Oakland City Hall reverberated with the sounds of song and tribute Wednesday, as the city paid its respects to human rights leader Nelson Mandela who died last week at age of 95. Joe Rosato Jr. reports.
Oakland City Hall reverberated with the sounds of song and tribute Wednesday, as the city paid its respects to human rights leader Nelson Mandela who died last week at age of 95.
The hour-and-a-half long celebration inside the rotunda held echoes of Mandela’s 1990 visit to the Oakland Coliseum, which followed his release from prison.
The Yukani Mawethu choir, which performed for that visit, once again paid tribute to him, this time filling City Hall with South African song.
“He has gone on but we must carry the torch on,” said Choir Director Andrea Turner. “So that’s what brought us here.”
The East Bay figured strongly into the Mandela story -- Berkeley was the first U.S. city to divest from South Africa. Students at U.C. Berkeley held sit-ins and protests during the 1980s that eventually caused the university to also divest. At the same time East Bay Congressman Ron Dellums doggedly pushed Congress to pass its own landmark divestment legislation.

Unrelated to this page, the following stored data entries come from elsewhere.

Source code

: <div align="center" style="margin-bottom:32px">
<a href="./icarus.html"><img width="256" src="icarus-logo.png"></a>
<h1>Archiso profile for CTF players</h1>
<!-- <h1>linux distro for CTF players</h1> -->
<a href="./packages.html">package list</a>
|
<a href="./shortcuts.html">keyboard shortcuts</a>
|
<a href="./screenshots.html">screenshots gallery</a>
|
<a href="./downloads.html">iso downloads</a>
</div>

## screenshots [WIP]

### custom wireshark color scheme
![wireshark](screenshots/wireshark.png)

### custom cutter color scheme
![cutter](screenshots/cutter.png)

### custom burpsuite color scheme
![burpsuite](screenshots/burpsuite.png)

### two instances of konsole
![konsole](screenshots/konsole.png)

“Great things have been done by ordinary folks of Oakland and Berkeley and also by their leaders,” said Cyril Ndaba, South African Consulate General to the U.S.
Ndaba spoke glowingly about the East Bay’s role in helping end apartheid, and free Mandela after 27 years of imprisonment. Following his speech, Ndaba leapt to his feet to join the choir in song and dance.
“It’s really humbling, the outpouring of the condolences,” Ndaba said. “It shows what a great man he was.”
Oakland Mayor Jean Quan said the East Bay shared a long, deep bond with Mandela, especially after his 1990 visit, which drew more than 60,000 devoted fans to the Coliseum.
“I talk to people throughout the city who were there in 1990,” Quan said. “He said we recharged him so he could go back and be president. I say he recharged us.”
Following Wednesday’s ceremony, visitors lined-up in city hall to sign a condolence book. The city planned to send the book to Mandela’s family.
Lori Hill, was among the thousands who had attended Mandela’s appearance at the Coliseum. On Wednesday she sat in the front row inside the Oakland City Hall, watching as the Yukani Mawethu choir gave a repeat performance of a song it sang during Mandela’s previous visit.
“I believe Nelson Mandela was one of the most amazing people to ever be on the planet,” Hill said.